**WHAT YOU WILL DO**
Please write out all of the entries without altering anything.

**AVAILABLE DATA**

>>>

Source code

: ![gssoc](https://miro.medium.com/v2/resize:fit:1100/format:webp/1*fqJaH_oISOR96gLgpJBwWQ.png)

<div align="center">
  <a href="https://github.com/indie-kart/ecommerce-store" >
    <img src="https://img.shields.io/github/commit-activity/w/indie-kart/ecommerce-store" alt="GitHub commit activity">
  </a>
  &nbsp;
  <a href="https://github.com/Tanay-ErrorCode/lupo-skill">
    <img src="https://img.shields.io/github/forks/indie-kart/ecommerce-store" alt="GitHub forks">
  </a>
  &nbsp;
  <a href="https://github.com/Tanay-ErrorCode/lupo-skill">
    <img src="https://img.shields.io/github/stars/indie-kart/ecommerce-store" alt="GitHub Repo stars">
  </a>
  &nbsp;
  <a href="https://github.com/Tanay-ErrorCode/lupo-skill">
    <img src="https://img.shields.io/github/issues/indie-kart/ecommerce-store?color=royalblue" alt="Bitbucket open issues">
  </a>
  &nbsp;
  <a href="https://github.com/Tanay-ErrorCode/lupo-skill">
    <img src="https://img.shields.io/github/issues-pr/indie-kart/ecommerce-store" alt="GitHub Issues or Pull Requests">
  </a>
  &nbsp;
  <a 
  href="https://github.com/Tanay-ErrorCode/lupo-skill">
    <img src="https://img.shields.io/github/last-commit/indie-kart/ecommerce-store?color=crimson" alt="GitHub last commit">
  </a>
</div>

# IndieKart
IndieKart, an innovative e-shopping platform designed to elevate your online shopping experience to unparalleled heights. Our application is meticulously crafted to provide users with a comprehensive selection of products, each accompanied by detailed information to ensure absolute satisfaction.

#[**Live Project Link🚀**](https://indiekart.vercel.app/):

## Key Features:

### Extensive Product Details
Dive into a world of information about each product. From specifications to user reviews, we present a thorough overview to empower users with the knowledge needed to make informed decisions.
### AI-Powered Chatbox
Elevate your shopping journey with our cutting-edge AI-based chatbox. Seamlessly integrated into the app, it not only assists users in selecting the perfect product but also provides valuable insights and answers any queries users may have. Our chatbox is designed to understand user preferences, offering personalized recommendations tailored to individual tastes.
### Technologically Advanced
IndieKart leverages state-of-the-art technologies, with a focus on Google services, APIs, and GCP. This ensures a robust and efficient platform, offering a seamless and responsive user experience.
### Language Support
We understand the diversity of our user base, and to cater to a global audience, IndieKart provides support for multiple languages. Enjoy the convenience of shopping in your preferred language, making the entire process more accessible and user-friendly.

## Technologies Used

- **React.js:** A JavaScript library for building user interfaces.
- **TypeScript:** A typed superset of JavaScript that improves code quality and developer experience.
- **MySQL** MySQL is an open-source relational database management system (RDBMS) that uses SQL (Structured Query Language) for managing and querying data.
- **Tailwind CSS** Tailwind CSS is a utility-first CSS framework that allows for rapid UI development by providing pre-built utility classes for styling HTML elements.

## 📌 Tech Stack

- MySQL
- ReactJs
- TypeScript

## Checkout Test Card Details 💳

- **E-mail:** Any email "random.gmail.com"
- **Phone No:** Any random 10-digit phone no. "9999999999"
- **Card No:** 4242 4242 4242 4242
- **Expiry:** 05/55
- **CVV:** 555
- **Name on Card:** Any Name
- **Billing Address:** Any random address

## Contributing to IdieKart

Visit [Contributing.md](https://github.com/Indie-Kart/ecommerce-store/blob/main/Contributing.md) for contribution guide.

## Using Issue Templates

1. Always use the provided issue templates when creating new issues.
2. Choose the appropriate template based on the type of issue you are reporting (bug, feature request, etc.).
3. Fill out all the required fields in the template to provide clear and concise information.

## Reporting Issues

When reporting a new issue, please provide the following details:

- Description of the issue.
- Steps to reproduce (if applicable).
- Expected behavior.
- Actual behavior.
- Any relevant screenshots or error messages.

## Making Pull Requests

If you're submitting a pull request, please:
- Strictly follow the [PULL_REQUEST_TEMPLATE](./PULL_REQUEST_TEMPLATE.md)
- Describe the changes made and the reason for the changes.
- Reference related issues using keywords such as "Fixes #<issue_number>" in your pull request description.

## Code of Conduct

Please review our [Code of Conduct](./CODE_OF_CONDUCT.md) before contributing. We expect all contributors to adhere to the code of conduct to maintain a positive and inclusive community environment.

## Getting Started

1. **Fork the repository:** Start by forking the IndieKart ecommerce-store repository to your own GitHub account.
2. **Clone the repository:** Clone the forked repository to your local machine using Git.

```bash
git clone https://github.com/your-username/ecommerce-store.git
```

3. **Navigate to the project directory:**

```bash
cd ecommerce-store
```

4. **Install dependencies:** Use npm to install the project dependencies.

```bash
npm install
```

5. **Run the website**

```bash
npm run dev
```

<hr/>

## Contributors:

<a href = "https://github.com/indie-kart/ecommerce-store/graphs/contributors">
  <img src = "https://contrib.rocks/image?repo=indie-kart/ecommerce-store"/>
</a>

<<<

**RESULT OF THE TASK**
Source code

: ![gssoc](https://miro.medium.com/v2/resize:fit:1100/format:webp/1*fqJaH_oISOR96gLgpJBwWQ.png)

<div align="center">
  <a href="https://github.com/indie-kart/ecommerce-store" >
    <img src="https://img.shields.io/github/commit-activity/w/indie-kart/ecommerce-store" alt="GitHub commit activity">
  </a>
  &nbsp;
  <a href="https://github.com/Tanay-ErrorCode/lupo-skill">
    <img src="https://img.shields.io/github/forks/indie-kart/ecommerce-store" alt="GitHub forks">
  </a>
  &nbsp;
  <a href="https://github.com/Tanay-ErrorCode/lupo-skill">
    <img src="https://img.shields.io/github/stars/indie-kart/ecommerce-store" alt="GitHub Repo stars">
  </a>
  &nbsp;
  <a href="https://github.com/Tanay-ErrorCode/lupo-skill">
    <img src="https://img.shields.io/github/issues/indie-kart/ecommerce-store?color=royalblue" alt="Bitbucket open issues">
  </a>
  &nbsp;
  <a href="https://github.com/Tanay-ErrorCode/lupo-skill">
    <img src="https://img.shields.io/github/issues-pr/indie-kart/ecommerce-store" alt="GitHub Issues or Pull Requests">
  </a>
  &nbsp;
  <a 
  href="https://github.com/Tanay-ErrorCode/lupo-skill">
    <img src="https://img.shields.io/github/last-commit/indie-kart/ecommerce-store?color=crimson" alt="GitHub last commit">
  </a>
</div>

# IndieKart
IndieKart, an innovative e-shopping platform designed to elevate your online shopping experience to unparalleled heights. Our application is meticulously crafted to provide users with a comprehensive selection of products, each accompanied by detailed information to ensure absolute satisfaction.

#[**Live Project Link🚀**](https://indiekart.vercel.app/):

## Key Features:

### Extensive Product Details
Dive into a world of information about each product. From specifications to user reviews, we present a thorough overview to empower users with the knowledge needed to make informed decisions.
### AI-Powered Chatbox
Elevate your shopping journey with our cutting-edge AI-based chatbox. Seamlessly integrated into the app, it not only assists users in selecting the perfect product but also provides valuable insights and answers any queries users may have. Our chatbox is designed to understand user preferences, offering personalized recommendations tailored to individual tastes.
### Technologically Advanced
IndieKart leverages state-of-the-art technologies, with a focus on Google services, APIs, and GCP. This ensures a robust and efficient platform, offering a seamless and responsive user experience.
### Language Support
We understand the diversity of our user base, and to cater to a global audience, IndieKart provides support for multiple languages. Enjoy the convenience of shopping in your preferred language, making the entire process more accessible and user-friendly.

## Technologies Used

- **React.js:** A JavaScript library for building user interfaces.
- **TypeScript:** A typed superset of JavaScript that improves code quality and developer experience.
- **MySQL** MySQL is an open-source relational database management system (RDBMS) that uses SQL (Structured Query Language) for managing and querying data.
- **Tailwind CSS** Tailwind CSS is a utility-first CSS framework that allows for rapid UI development by providing pre-built utility classes for styling HTML elements.

## 📌 Tech Stack

- MySQL
- ReactJs
- TypeScript

## Checkout Test Card Details 💳

- **E-mail:** Any email "random.gmail.com"
- **Phone No:** Any random 10-digit phone no. "9999999999"
- **Card No:** 4242 4242 4242 4242
- **Expiry:** 05/55
- **CVV:** 555
- **Name on Card:** Any Name
- **Billing Address:** Any random address

## Contributing to IdieKart

Visit [Contributing.md](https://github.com/Indie-Kart/ecommerce-store/blob/main/Contributing.md) for contribution guide.

## Using Issue Templates

1. Always use the provided issue templates when creating new issues.
2. Choose the appropriate template based on the type of issue you are reporting (bug, feature request, etc.).
3. Fill out all the required fields in the template to provide clear and concise information.

## Reporting Issues

When reporting a new issue, please provide the following details:

- Description of the issue.
- Steps to reproduce (if applicable).
- Expected behavior.
- Actual behavior.
- Any relevant screenshots or error messages.

## Making Pull Requests

If you're submitting a pull request, please:
- Strictly follow the [PULL_REQUEST_TEMPLATE](./PULL_REQUEST_TEMPLATE.md)
- Describe the changes made and the reason for the changes.
- Reference related issues using keywords such as "Fixes #<issue_number>" in your pull request description.

## Code of Conduct

Please review our [Code of Conduct](./CODE_OF_CONDUCT.md) before contributing. We expect all contributors to adhere to the code of conduct to maintain a positive and inclusive community environment.

## Getting Started

1. **Fork the repository:** Start by forking the IndieKart ecommerce-store repository to your own GitHub account.
2. **Clone the repository:** Clone the forked repository to your local machine using Git.

```bash
git clone https://github.com/your-username/ecommerce-store.git
```

3. **Navigate to the project directory:**

```bash
cd ecommerce-store
```

4. **Install dependencies:** Use npm to install the project dependencies.

```bash
npm install
```

5. **Run the website**

```bash
npm run dev
```

<hr/>

## Contributors:

<a href = "https://github.com/indie-kart/ecommerce-store/graphs/contributors">
  <img src = "https://contrib.rocks/image?repo=indie-kart/ecommerce-store"/>
</a>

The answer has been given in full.